There are several overlapping schemes for the classification of percussion instruments.

These schemes are based on four types of criteria:

Percussion instruments vary enormously in nature and usage, and have possibly the longest history of any group of musical instruments.[1] For these and other reasons their classification proves difficult, and different classification systems are used in different contexts.

At the highest level of grouping, authorities differ over whether stringed instruments such as the hammered dulcimer and keyboard instruments such as the celesta are percussion instruments, let alone the piano which is both stringed and a keyboard and yet sometimes also termed percussion.[2][3]

Hornbostel-Sachs does not use the term percussion as a general grouping at all, but instead in a very different sense to the common usage. Instruments such as castanets and cymbals used in pairs are not percussion in the Hornbostel-Sachs sense, but are percussion instruments in every other sense.

Similar problems are encountered at lower levels of classification.

By means of sound production

Ancient Chinese and Indian systems of classification were based on the materials of which the instruments were constructed, and the acoustic properties of the instruments, respectively.[]

In the 14th century Jean de Muris produced a classification system which divided all musical instruments into three classes: Percussion, String and Wind.[] Hornbostel-Sachs further develops this scheme, but abandons the percussion high-level grouping, replacing it by the groups idiophones and membranophones.


Hornbostel-Sachs classifies musical instruments by means of a numerically labelled inverted tree structure, originally with four groups at the highest level, two of which are percussion instruments (as the term percussion is normally understood), and the others strings and wind.
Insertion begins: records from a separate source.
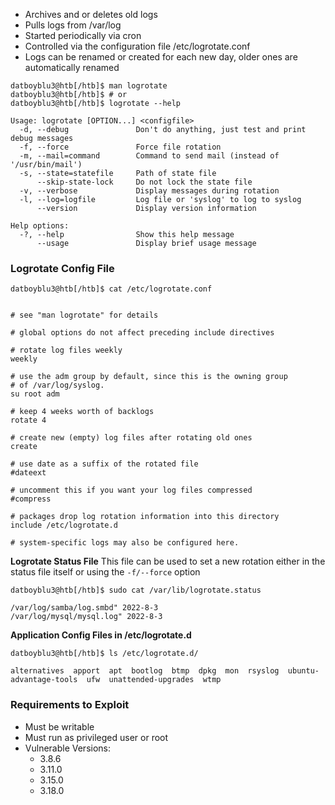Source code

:- Archives and or deletes old logs
- Pulls logs from /var/log
- Started periodically via cron
- Controlled via the configuration file /etc/logrotate.conf
- Logs can be renamed or created for each new day, older ones are automatically renamed

```
datboyblu3@htb[/htb]$ man logrotate
datboyblu3@htb[/htb]$ # or
datboyblu3@htb[/htb]$ logrotate --help

Usage: logrotate [OPTION...] <configfile>
  -d, --debug               Don't do anything, just test and print debug messages
  -f, --force               Force file rotation
  -m, --mail=command        Command to send mail (instead of '/usr/bin/mail')
  -s, --state=statefile     Path of state file
      --skip-state-lock     Do not lock the state file
  -v, --verbose             Display messages during rotation
  -l, --log=logfile         Log file or 'syslog' to log to syslog
      --version             Display version information

Help options:
  -?, --help                Show this help message
      --usage               Display brief usage message
```

### Logrotate Config File

```
datboyblu3@htb[/htb]$ cat /etc/logrotate.conf


# see "man logrotate" for details

# global options do not affect preceding include directives

# rotate log files weekly
weekly

# use the adm group by default, since this is the owning group
# of /var/log/syslog.
su root adm

# keep 4 weeks worth of backlogs
rotate 4

# create new (empty) log files after rotating old ones
create

# use date as a suffix of the rotated file
#dateext

# uncomment this if you want your log files compressed
#compress

# packages drop log rotation information into this directory
include /etc/logrotate.d

# system-specific logs may also be configured here.
```

**Logrotate Status File**
This file can be used to set a new rotation either in the status file itself or using the `-f/--force` option
```
datboyblu3@htb[/htb]$ sudo cat /var/lib/logrotate.status

/var/log/samba/log.smbd" 2022-8-3
/var/log/mysql/mysql.log" 2022-8-3
```

**Application Config Files in /etc/logrotate.d**
```
datboyblu3@htb[/htb]$ ls /etc/logrotate.d/

alternatives  apport  apt  bootlog  btmp  dpkg  mon  rsyslog  ubuntu-advantage-tools  ufw  unattended-upgrades  wtmp
```

### Requirements to Exploit
- Must be writable
- Must run as privileged user or root
- Vulnerable Versions:
	- 3.8.6
	- 3.11.0
	- 3.15.0
	- 3.18.0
The system does use the term percussion but at a much lower level in the tree and in an esoteric sense quite unlike its common usage, see below.

Some of the important percussion groupings are:

  • 1 Idiophones
    • 11 Struck idiophones
      • 111 Directly struck idiophones
        • 111.1 Concussion idiophones or clappers - Two or more complementary sonorous parts are struck against each other
          • 111.11 Concussion sticks or stick clappers
          • 111.14 Concussion vessels or vessel clappers
            • 111.141 Castanets - Natural and hollowed-out vessel clappers
            • 111.142 Cymbals - Vessel clappers with manufactured rim
        • 112 Indirectly struck idiophones - the player himself does not go through the movement of striking; percussion results indirectly through some other movement by the player.
          • 112.1 Shaken Idiophones or rattles - The player makes a shaking motion.
            • 112.13 Vessel rattles - Rattling objects enclosed in a vessel strike against each other or against the walls of the vessel, or usually against both, such as maracas
          • 112.2 Scraped Idiophones - The player causes a scraping movement directly or indirectly; a non-sonorous object moves along the notched surface of a sonorous object, to be alternately lifted off the teeth and flicked against them; or an elastic sonorous object moves along the surface of a notched non-sonorous object to cause a series of impacts (this group must not be confused with that of friction idiophones)
          • 111.2 Percussion idiophones - The instrument is struck either with a non-sonorous object (hand, stick, striker) or against a non-sonorous object (human body, the ground)
            • 111.21 Percussion sticks
              • 111.212 Sets of percussion sticks in a range of different pitches combined into one instrument, such as a xylophone provided its sounding components are not in two different planes
            • 111.22 Percussion plaques
              • 111.222 Sets of percussion plaques, such as the lithophone
            • 111.23 Percussion tubes
            • 111.24 Percussion vessels, such as the suspended cymbal
              • 111.241 Gongs - The vibration is strongest near the vertex
                • 111.241.1 Individual gongs
                • 111.241.2 Sets of gongs
              • 111.242 Bells - The vibration is weakest near the vertex
                • 111.242.1 Individual bells
                • 111.242.2 Sets of bells or chimes
    • 12 Plucked idiophones such as the jew's harp
    • 13 Friction idiophones such as Rub rods
  • 2 Membranophones
    • 21 Struck Membranophones - Sound is produced by hitting the drumskin with a hand or object
      • 211 Directly Struck Membranophones - Instruments in which the membrane is struck directly
          • 211.1 Instruments in which the body of the drum is dish- or bowl-shaped, such as the kettle drum
            • 211.11 Single instruments
            • 211.12 Sets of instruments, such as orchestral timpani
        • 211.2 Tubular Drums - Instruments in which the body is tubular

For a complete list of idiophone classes see:

Hornbostel-Sachs does not distinguish between pitched and unpitched instruments at any level.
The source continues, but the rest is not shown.